» **Instructions for the task**
Scan the records below for the word "DoxyCompactItemize" and give only the number of lines that hold it.

» **Exercise materials**
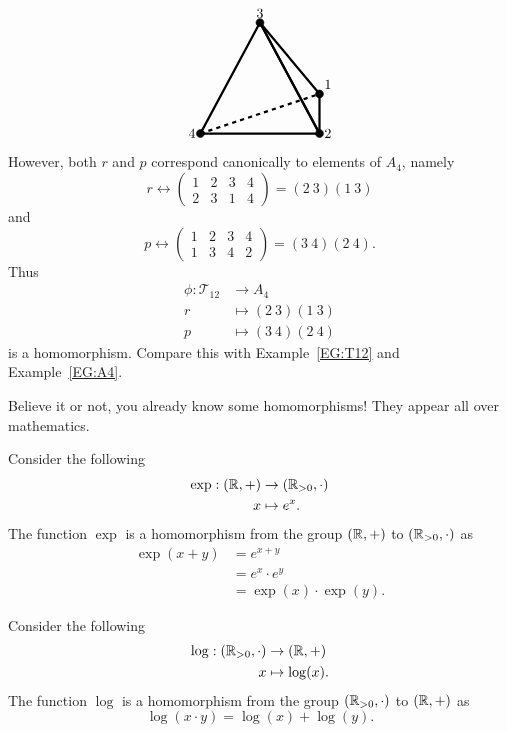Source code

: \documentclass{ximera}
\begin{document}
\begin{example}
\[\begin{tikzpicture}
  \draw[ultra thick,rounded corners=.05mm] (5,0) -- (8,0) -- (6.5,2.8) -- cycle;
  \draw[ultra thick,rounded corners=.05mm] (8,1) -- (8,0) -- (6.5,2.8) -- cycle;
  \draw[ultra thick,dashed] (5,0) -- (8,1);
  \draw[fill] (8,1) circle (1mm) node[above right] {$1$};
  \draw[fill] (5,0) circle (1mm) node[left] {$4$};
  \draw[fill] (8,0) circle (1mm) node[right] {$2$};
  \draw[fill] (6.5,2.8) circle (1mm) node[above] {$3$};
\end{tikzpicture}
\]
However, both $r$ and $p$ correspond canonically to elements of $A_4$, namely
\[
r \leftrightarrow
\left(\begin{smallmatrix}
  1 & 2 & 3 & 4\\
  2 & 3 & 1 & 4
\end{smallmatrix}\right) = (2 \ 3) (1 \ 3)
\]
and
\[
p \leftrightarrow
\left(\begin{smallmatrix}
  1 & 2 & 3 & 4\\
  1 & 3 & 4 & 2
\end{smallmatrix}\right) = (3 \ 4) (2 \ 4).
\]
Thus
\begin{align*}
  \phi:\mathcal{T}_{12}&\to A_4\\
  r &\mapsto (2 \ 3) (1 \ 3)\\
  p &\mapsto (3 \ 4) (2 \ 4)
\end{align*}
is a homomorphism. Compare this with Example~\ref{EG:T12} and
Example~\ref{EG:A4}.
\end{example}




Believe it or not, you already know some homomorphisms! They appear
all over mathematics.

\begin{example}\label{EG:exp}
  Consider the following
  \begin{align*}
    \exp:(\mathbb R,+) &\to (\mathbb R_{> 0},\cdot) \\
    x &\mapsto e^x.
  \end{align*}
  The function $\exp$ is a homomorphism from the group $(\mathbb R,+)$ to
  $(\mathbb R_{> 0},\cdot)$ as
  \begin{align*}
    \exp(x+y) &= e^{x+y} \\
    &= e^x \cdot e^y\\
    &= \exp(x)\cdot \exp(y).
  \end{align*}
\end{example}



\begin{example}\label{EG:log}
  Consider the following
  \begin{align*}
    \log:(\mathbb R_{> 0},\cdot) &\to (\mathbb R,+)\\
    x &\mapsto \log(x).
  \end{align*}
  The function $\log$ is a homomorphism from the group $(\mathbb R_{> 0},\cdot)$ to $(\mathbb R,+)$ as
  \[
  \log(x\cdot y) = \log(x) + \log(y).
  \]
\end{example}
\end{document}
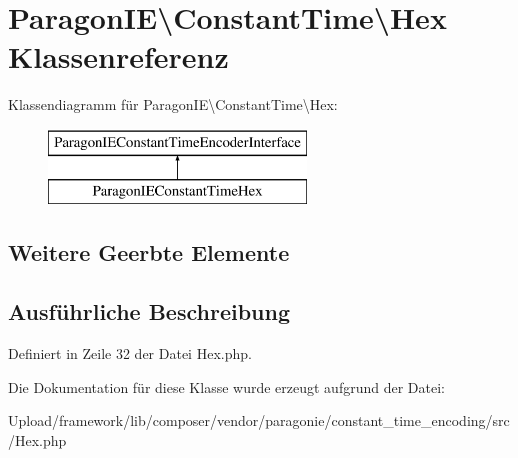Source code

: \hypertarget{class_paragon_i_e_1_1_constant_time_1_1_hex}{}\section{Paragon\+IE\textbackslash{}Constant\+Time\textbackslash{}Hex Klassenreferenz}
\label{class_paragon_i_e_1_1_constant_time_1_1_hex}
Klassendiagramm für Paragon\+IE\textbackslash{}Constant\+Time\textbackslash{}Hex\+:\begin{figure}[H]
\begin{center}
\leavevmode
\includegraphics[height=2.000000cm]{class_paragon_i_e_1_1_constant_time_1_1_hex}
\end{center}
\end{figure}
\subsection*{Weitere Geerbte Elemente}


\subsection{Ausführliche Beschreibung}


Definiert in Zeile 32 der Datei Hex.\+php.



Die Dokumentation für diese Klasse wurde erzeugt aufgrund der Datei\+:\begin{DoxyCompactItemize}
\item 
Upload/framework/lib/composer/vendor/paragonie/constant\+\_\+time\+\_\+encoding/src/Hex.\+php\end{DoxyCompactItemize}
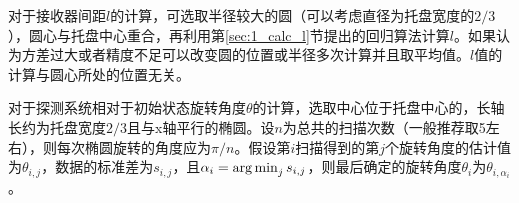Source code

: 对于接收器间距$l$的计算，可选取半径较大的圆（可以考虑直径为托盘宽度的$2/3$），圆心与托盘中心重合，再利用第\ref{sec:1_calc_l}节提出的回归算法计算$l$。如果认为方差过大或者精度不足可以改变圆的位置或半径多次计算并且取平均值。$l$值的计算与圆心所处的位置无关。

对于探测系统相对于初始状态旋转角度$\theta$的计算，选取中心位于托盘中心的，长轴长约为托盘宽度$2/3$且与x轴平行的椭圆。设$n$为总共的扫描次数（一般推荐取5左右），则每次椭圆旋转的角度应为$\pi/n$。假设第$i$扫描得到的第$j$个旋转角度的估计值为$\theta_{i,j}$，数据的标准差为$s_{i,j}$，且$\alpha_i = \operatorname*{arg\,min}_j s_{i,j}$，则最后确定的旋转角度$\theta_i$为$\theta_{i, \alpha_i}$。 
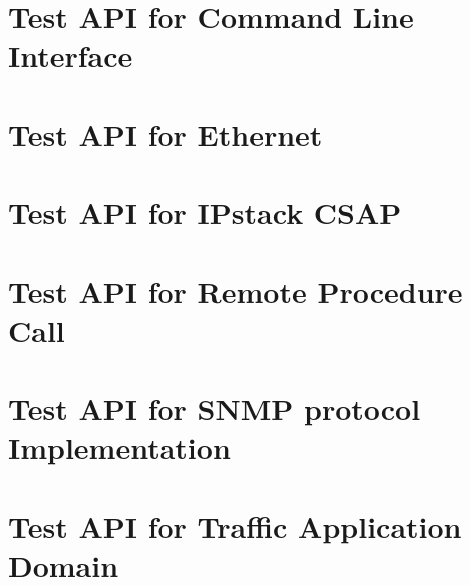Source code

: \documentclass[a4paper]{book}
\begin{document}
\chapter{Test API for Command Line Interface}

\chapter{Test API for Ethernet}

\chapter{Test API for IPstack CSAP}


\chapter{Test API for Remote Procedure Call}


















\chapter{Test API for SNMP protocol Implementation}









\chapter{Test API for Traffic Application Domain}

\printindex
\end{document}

» **Result of the task**
2